For instance, in 2008/9, perennial yo-yo club West Brom were promoted alongside Hull City and Stoke City. They went onto finish 20th, 17th and 12th respectively in a season that appeared to mark a watershed for promoted clubs, with two of them beating the drop.
In 2009/10, Wolves, Birmingham and Burnley all came up, with only the Clarets dropping down again. Last season Newcastle, West Brom and Blackpool all came up, with only the Seasiders missing out due to some final day heartache.
This term, QPR, Norwich and Swansea have all adjusted to the demands and step up in quality with apparent ease, with all three sides claiming scalps along so far. They occupy 12th, 8th and 10th positions so far respectively.
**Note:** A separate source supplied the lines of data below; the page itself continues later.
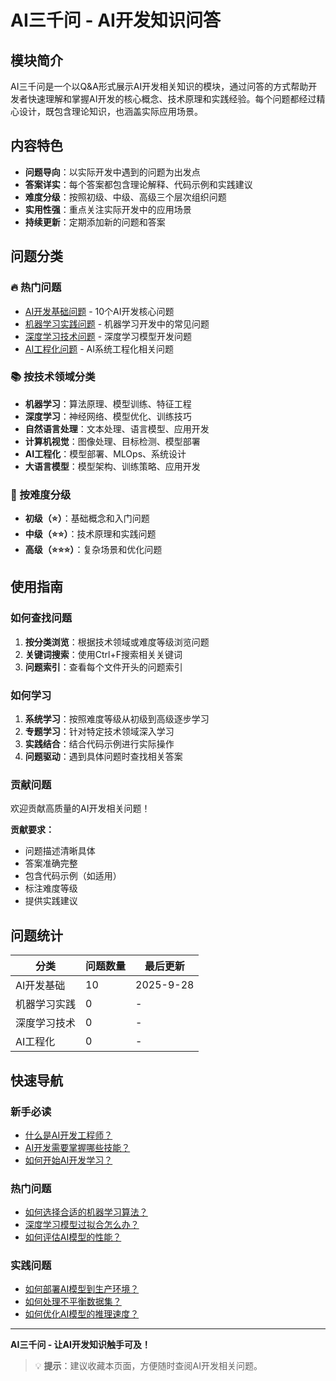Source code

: # AI三千问 - AI开发知识问答

## 模块简介

AI三千问是一个以Q&A形式展示AI开发相关知识的模块，通过问答的方式帮助开发者快速理解和掌握AI开发的核心概念、技术原理和实践经验。每个问题都经过精心设计，既包含理论知识，也涵盖实际应用场景。

## 内容特色

- **问题导向**：以实际开发中遇到的问题为出发点
- **答案详实**：每个答案都包含理论解释、代码示例和实践建议
- **难度分级**：按照初级、中级、高级三个层次组织问题
- **实用性强**：重点关注实际开发中的应用场景
- **持续更新**：定期添加新的问题和答案

## 问题分类

### 🔥 热门问题
- [AI开发基础问题](./ai-development-basics.md) - 10个AI开发核心问题
- [机器学习实践问题](./machine-learning-practice.md) - 机器学习开发中的常见问题
- [深度学习技术问题](./deep-learning-tech.md) - 深度学习模型开发问题
- [AI工程化问题](./ai-engineering-qa.md) - AI系统工程化相关问题

### 📚 按技术领域分类
- **机器学习**：算法原理、模型训练、特征工程
- **深度学习**：神经网络、模型优化、训练技巧
- **自然语言处理**：文本处理、语言模型、应用开发
- **计算机视觉**：图像处理、目标检测、模型部署
- **AI工程化**：模型部署、MLOps、系统设计
- **大语言模型**：模型架构、训练策略、应用开发

### 🎯 按难度分级
- **初级（⭐）**：基础概念和入门问题
- **中级（⭐⭐）**：技术原理和实践问题
- **高级（⭐⭐⭐）**：复杂场景和优化问题

## 使用指南

### 如何查找问题
1. **按分类浏览**：根据技术领域或难度等级浏览问题
2. **关键词搜索**：使用Ctrl+F搜索相关关键词
3. **问题索引**：查看每个文件开头的问题索引

### 如何学习
1. **系统学习**：按照难度等级从初级到高级逐步学习
2. **专题学习**：针对特定技术领域深入学习
3. **实践结合**：结合代码示例进行实际操作
4. **问题驱动**：遇到具体问题时查找相关答案

### 贡献问题
欢迎贡献高质量的AI开发相关问题！

**贡献要求：**
- 问题描述清晰具体
- 答案准确完整
- 包含代码示例（如适用）
- 标注难度等级
- 提供实践建议

## 问题统计

| 分类 | 问题数量 | 最后更新 |
|------|---------|---------|
| AI开发基础 | 10 | 2025-9-28 |
| 机器学习实践 | 0 | - |
| 深度学习技术 | 0 | - |
| AI工程化 | 0 | - |

## 快速导航

### 新手必读
- [什么是AI开发工程师？](./ai-development-basics.md#q1-什么是ai开发工程师)
- [AI开发需要掌握哪些技能？](./ai-development-basics.md#q2-ai开发需要掌握哪些技能)
- [如何开始AI开发学习？](./ai-development-basics.md#q3-如何开始ai开发学习)

### 热门问题
- [如何选择合适的机器学习算法？](./ai-development-basics.md#q4-如何选择合适的机器学习算法)
- [深度学习模型过拟合怎么办？](./ai-development-basics.md#q5-深度学习模型过拟合怎么办)
- [如何评估AI模型的性能？](./ai-development-basics.md#q6-如何评估ai模型的性能)

### 实践问题
- [如何部署AI模型到生产环境？](./ai-development-basics.md#q7-如何部署ai模型到生产环境)
- [如何处理不平衡数据集？](./ai-development-basics.md#q8-如何处理不平衡数据集)
- [如何优化AI模型的推理速度？](./ai-development-basics.md#q9-如何优化ai模型的推理速度)

---

**AI三千问 - 让AI开发知识触手可及！**

> 💡 **提示**：建议收藏本页面，方便随时查阅AI开发相关问题。
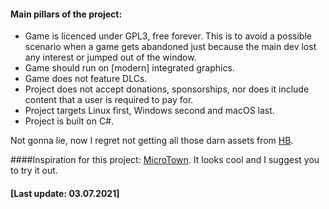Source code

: 
#### Main pillars of the project:

- Game is licenced under GPL3, free forever. This is to avoid a possible scenario when a game gets abandoned just because the main dev lost any interest or jumped out of the window.
- Game should run on [modern] integrated graphics.
- Game does not feature DLCs.
- Project does not accept donations, sponsorships, nor does it include content that a user is required to pay for.
- Project targets Linux first, Windows second and macOS last.
- Project is built on C#.

 Not gonna lie, now I regret not getting all those darn assets from [HB](https;//humblebundle.com).

####Inspiration for this project: [MicroTown](https://www.snowyashgames.com/microtown/). It looks cool and I suggest you to try it out.

#### [Last update: 03.07.2021]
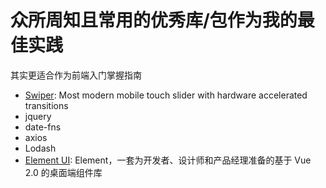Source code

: # 众所周知且常用的优秀库/包作为我的最佳实践

其实更适合作为前端入门掌握指南

- <a href="http://www.idangero.us/swiper">Swiper</a>: Most modern mobile touch slider with hardware accelerated transitions
- jquery
- date-fns
- axios
- Lodash
- <a href="https://element.eleme.cn">Element UI</a>: Element，一套为开发者、设计师和产品经理准备的基于 Vue 2.0 的桌面端组件库
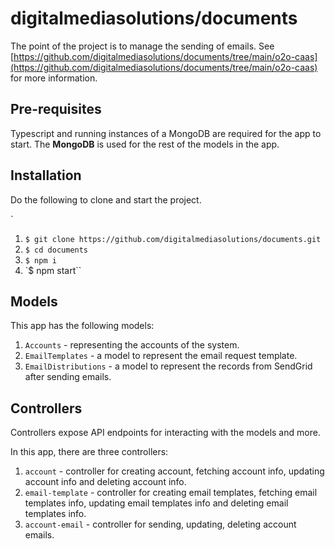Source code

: # digitalmediasolutions/documents

The point of the project is to manage the sending of emails. See  [https://github.com/digitalmediasolutions/documents/tree/main/o2o-caas](https://github.com/digitalmediasolutions/documents/tree/main/o2o-caas)  for more information.

## Pre-requisites
Typescript and running instances of a MongoDB are required for the app to start. The **MongoDB** is used for the rest of the models in the app.

## Installation
Do the following to clone and start the project.

`
1. `$ git clone https://github.com/digitalmediasolutions/documents.git`
2. `$ cd documents`
3. `$ npm i`
4. `$ npm start``

## Models
This app has the following models:
1.  `Accounts`  - representing the accounts of the system.
2.  `EmailTemplates`  - a model to represent the email request template.
3.  `EmailDistributions`  - a model to represent the records from SendGrid after sending emails.

## Controllers

Controllers expose API endpoints for interacting with the models and more.

In this app, there are three controllers:

1.  `account`  - controller for creating account, fetching account info, updating account info and deleting account info.
2.  `email-template`  - controller for creating email templates, fetching email templates info, updating email templates info and deleting email templates info.
3.  `account-email`  - controller for sending, updating, deleting account emails.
To put it into context, when you tally up the final league positions of the past 12 promoted teams, prior to this season’s exciting triumvirate, then you are left with an overall final league position of 16th. Of the same 12 promoted sides, only 5 have been relegated in their first season.
Of course, you are dealt with such anomalies such as yo-yo clubs like West Brom and the fact that Birmingham have been the unfortunate recipients of two relegations inside three seasons, but by and large, promoted side are certainly more competitive than in season’s past. The likelihood of encountering another unprepared Derby side, which finished the 2007/8 season with just one victory to their name for the entire campaign and a pitiful tally of just 11 points, a whole 24 points adrift of 19th place, has diminished.
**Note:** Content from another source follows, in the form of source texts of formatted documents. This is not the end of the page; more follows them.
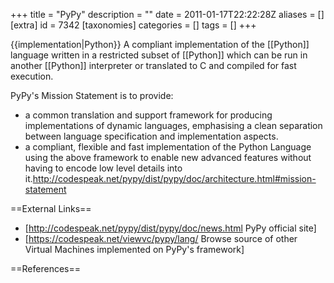+++
title = "PyPy"
description = ""
date = 2011-01-17T22:22:28Z
aliases = []
[extra]
id = 7342
[taxonomies]
categories = []
tags = []
+++

{{implementation|Python}}
A compliant implementation of the [[Python]] language written in a restricted subset of [[Python]] which can be run in another [[Python]] interpreter or translated to C and compiled for fast execution.

PyPy's Mission Statement is to provide:
* a common translation and support framework for producing implementations of dynamic languages, emphasising a clean separation between language specification and implementation aspects.
* a compliant, flexible and fast implementation of the Python Language using the above framework to enable new advanced features without having to encode low level details into it.<ref>http://codespeak.net/pypy/dist/pypy/doc/architecture.html#mission-statement</ref>

==External Links==
* [http://codespeak.net/pypy/dist/pypy/doc/news.html PyPy official site]
* [https://codespeak.net/viewvc/pypy/lang/ Browse source of other Virtual Machines implemented on PyPy's framework]

==References==
<references/>
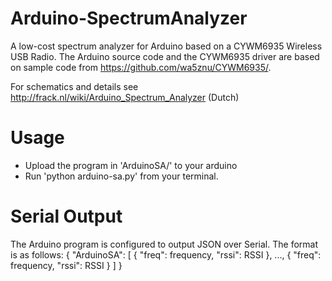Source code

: Arduino-SpectrumAnalyzer
========================

A low-cost spectrum analyzer for Arduino based on a CYWM6935 Wireless USB Radio.
The Arduino source code and the CYWM6935 driver are based on sample code from https://github.com/wa5znu/CYWM6935/.

For schematics and details see http://frack.nl/wiki/Arduino_Spectrum_Analyzer (Dutch)

Usage
=====

- Upload the program in 'ArduinoSA/' to your arduino
- Run 'python arduino-sa.py' from your terminal.

Serial Output
=============

The Arduino program is configured to output JSON over Serial. The format is as follows:
{ "ArduinoSA": [ { "freq": frequency, "rssi": RSSI }, ..., { "freq": frequency, "rssi": RSSI } ] }


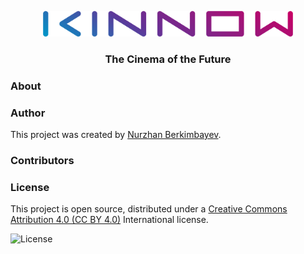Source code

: <p align="center">
  <img src="https://github.com/berkimbayev/kinnow/blob/main/wordmark%20(o).png" alt="Logotype" width="400px">
  <h3 align="center">The Cinema of the Future</h3>
</p>


### About

### Author
This project was created by [Nurzhan Berkimbayev](https://github.com/berkimbayev/).

### Contributors

### License
This project is open source, distributed under a [Creative Commons Attribution 4.0 (CC BY 4.0)](https://creativecommons.org/licenses/by/4.0/) International license.

<img src="https://mirrors.creativecommons.org/presskit/buttons/88x31/png/by.png" alt="License" width="100px">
The Championship is famed for being one of the most competitive leagues in the world. Getting out of that league is often seen as more difficult and more of an achievement than staying in the top flight. Of the three relegated sides from the 2009/10 season (Portsmouth, Burnley and Hull), it’s worth noting that none of them bounced back immediately and the highest league finish among them was Burnley in 8th, just outside the playoffs.
Spending your way out of the Championship is no guarantee of success either. Middlesborough went into the 2009/10 league campaign as the hot favourites for promotion, after Gordon Strachan saw his mini Old Firm revolution backed to the tune of £6m – they went onto finish a lowly 11th, with Strachan departing the season after with the club stranded in 20th place.